Greg sent me some photos of the hydros he is building using axial flux alternators to provide direct single-phase AC for sites in Papua, Indonesia. Here is some information. Greg’s email is firstname.lastname@example.org
These are single phase units, 240VAC, 50Hz.
The first model (I made 6 units about 6 years ago) had magnets secured with a Stainless steel band and fibreglass epoxy. magnets are 60mm diameter. It is capable of up to 2.8kW (1000RPM). Measured efficiency was around 93%.
I started on 18 “Mark 2 machines” about 4 years ago, but life intervened and they have been on hold since. I’d be happy make a little report with a few more details if you think people would be interested.
The second model is still under construction, but utilises aluminium magnet keepers for more positive magnet security and better cooling air flow. I also did a bit of coil shape optimisation (magnetic field computer simulation). I have a 6 pole (1000RPM) and 4 pole(1500RPM) version. I calculate that these machines will be capable of 4~6kW maximum, partly due to larger magnets and lower coil resistance, but mainly due to better cooling.
My Mark 1 machines had both pelton and turgo turbine options. I used an Eco-innovation plastic pelton wheel for the high head sites, and two sizes of turgo turbine for lower head sites. I bought the buckets from email@example.com in Italy. My Mark 2 machines will also use three different turbine diameters to accommodate different head sites, but they will be turgo turbines only. I am thinking to make my own turgo buckets, possibly by 3D printing…
I went with circular magnets thinking they would give more sinusoidal voltage. Below is the design coil dimensions of my Mark 2, 6-pole generators. The magnets on this machine will be 70mm diameter running at a pitch circle of 88mm. According to the simulation, this gave the best compromise between high magnet flux capture and low copper volume with good sinusoidal waveform. I haven’t actually built one to test yet though.
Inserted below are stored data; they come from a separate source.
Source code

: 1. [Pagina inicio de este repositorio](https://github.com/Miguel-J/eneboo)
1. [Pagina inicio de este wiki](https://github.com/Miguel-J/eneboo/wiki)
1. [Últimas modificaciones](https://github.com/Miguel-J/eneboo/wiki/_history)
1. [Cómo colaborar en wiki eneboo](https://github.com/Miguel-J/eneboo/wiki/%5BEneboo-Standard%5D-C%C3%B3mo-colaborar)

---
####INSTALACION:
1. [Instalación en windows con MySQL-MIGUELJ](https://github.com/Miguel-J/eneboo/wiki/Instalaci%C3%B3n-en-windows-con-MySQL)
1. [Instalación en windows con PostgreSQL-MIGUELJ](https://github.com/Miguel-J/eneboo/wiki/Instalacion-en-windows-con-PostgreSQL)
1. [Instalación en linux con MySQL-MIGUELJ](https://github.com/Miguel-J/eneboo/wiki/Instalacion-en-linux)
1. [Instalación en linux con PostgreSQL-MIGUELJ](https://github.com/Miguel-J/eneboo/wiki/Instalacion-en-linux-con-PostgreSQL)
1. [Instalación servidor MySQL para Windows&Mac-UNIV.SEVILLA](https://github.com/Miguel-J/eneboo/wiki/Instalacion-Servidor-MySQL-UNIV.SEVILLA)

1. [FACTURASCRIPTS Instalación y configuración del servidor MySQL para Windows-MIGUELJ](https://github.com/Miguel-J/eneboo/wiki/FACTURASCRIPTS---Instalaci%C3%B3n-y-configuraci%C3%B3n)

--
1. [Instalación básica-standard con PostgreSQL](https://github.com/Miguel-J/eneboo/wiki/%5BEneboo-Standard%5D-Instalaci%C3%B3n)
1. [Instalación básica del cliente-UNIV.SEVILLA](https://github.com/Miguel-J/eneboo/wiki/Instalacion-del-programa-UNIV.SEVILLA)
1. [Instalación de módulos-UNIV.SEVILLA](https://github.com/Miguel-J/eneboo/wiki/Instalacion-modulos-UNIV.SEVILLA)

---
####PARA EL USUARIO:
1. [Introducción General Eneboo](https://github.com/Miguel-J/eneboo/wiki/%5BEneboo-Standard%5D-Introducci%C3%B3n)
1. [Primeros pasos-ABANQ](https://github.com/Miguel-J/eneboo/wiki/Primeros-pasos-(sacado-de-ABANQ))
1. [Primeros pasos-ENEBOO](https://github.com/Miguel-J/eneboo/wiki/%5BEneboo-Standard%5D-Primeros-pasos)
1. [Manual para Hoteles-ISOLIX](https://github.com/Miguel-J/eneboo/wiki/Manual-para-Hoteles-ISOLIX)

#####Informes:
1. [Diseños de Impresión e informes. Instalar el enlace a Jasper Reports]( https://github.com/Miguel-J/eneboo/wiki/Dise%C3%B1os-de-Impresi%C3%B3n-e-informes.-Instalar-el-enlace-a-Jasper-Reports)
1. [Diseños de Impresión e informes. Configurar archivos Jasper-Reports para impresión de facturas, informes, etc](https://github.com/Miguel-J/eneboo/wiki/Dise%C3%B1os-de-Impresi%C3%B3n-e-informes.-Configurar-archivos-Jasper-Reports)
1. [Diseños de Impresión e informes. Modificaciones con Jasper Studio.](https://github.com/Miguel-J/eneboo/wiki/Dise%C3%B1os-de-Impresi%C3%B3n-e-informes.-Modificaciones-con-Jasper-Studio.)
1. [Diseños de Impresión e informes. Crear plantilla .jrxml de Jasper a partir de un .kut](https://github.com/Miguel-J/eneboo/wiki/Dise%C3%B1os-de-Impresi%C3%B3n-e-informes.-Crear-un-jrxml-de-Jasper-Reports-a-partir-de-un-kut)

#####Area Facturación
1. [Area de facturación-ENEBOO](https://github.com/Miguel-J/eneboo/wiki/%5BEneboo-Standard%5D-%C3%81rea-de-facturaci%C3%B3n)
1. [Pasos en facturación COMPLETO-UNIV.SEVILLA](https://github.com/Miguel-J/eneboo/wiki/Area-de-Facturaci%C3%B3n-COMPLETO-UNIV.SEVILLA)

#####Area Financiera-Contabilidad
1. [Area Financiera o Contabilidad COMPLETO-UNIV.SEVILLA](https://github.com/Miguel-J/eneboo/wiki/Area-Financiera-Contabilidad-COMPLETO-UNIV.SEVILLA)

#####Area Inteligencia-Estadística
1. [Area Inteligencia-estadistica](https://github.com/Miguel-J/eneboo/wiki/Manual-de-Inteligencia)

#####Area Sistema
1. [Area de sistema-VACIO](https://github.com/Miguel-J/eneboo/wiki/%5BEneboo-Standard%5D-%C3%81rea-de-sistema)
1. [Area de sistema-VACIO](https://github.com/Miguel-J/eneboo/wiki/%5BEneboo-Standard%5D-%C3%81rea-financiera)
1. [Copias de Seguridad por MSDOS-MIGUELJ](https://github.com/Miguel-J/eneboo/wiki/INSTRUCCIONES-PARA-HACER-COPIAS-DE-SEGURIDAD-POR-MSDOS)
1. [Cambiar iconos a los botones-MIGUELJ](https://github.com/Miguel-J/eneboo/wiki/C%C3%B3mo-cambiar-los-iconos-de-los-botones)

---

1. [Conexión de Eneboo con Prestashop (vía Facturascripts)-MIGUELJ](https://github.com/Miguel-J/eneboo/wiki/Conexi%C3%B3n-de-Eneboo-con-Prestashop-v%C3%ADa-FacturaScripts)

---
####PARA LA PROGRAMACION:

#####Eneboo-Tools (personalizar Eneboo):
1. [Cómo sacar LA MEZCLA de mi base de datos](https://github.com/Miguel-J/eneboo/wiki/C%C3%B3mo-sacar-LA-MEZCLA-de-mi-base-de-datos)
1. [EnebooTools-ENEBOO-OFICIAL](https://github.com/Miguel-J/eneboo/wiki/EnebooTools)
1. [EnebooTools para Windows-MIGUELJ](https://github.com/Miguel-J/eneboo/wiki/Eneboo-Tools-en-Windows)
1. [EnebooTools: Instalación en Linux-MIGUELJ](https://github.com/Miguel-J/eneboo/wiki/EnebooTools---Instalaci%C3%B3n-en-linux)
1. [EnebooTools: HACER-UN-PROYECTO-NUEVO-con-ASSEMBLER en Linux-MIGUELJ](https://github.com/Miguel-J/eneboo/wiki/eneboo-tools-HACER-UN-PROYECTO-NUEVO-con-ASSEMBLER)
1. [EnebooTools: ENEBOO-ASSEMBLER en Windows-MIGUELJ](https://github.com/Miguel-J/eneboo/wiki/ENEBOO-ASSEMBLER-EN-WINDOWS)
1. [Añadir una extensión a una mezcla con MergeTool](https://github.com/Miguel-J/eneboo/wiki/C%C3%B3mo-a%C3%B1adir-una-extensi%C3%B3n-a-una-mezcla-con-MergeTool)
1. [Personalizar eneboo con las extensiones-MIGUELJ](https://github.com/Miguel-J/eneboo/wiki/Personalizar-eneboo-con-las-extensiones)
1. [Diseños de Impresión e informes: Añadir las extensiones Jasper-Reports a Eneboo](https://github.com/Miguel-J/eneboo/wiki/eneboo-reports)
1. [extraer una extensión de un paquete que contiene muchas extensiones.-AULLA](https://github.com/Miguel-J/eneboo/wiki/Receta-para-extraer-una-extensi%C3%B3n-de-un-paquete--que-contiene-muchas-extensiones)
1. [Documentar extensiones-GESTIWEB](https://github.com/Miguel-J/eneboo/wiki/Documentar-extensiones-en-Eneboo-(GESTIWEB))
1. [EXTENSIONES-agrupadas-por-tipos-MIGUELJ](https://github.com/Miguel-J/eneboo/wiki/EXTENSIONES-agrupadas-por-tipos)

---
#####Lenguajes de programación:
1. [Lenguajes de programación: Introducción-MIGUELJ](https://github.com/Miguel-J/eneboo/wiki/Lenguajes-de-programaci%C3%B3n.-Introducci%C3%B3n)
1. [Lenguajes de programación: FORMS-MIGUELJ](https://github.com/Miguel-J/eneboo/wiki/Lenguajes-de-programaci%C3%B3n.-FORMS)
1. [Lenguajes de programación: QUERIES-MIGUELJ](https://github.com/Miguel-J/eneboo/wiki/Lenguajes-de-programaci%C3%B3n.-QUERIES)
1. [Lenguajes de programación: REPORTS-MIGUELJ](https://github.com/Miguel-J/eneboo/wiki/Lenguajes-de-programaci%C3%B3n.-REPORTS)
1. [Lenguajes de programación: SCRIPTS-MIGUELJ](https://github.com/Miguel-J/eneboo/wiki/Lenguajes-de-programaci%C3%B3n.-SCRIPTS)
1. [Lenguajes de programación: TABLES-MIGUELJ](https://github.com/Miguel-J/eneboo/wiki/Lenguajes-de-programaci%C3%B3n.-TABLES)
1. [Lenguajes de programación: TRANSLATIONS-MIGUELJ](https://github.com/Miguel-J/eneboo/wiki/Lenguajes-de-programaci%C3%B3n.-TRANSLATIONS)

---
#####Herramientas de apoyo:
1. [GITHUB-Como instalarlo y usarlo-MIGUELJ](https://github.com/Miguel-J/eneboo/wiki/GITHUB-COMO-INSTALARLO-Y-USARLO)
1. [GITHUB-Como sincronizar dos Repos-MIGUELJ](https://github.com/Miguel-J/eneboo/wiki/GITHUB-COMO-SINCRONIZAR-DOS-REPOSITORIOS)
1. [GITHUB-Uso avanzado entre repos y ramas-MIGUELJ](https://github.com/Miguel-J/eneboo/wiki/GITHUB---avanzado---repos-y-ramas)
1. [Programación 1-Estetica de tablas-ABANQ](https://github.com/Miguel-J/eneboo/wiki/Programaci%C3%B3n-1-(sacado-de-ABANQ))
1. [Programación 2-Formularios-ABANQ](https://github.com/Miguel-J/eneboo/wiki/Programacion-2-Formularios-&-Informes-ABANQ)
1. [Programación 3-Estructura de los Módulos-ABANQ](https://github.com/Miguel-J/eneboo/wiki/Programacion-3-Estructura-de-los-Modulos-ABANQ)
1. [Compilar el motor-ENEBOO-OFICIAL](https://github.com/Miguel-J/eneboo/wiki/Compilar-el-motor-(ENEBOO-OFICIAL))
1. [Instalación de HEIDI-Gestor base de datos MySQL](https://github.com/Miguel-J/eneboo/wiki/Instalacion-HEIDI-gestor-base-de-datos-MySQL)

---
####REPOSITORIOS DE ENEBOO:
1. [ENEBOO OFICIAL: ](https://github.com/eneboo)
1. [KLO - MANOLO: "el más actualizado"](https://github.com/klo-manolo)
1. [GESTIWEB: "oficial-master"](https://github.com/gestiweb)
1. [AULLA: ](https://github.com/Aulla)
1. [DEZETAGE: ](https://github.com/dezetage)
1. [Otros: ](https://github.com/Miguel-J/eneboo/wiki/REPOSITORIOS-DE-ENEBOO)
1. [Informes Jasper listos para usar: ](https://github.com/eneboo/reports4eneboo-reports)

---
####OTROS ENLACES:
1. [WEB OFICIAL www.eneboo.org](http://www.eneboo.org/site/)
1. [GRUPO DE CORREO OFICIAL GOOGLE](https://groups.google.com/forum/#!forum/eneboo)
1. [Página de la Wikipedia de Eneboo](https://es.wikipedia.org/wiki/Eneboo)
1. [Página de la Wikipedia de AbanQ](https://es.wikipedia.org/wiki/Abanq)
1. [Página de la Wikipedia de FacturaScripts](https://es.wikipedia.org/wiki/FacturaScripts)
The machines are regulated with an electronic load controller (dump load controller). The ELC I am using regulate frequency (eg 50Hz). Voltage seem fairly stable as long as frequency is well regulated. (I am working on my own ELC actually, due to shortcomings with some commercial ones we have tried)
Hope you get some joy out of seeing the work of a fellow renewable energy enthusiast!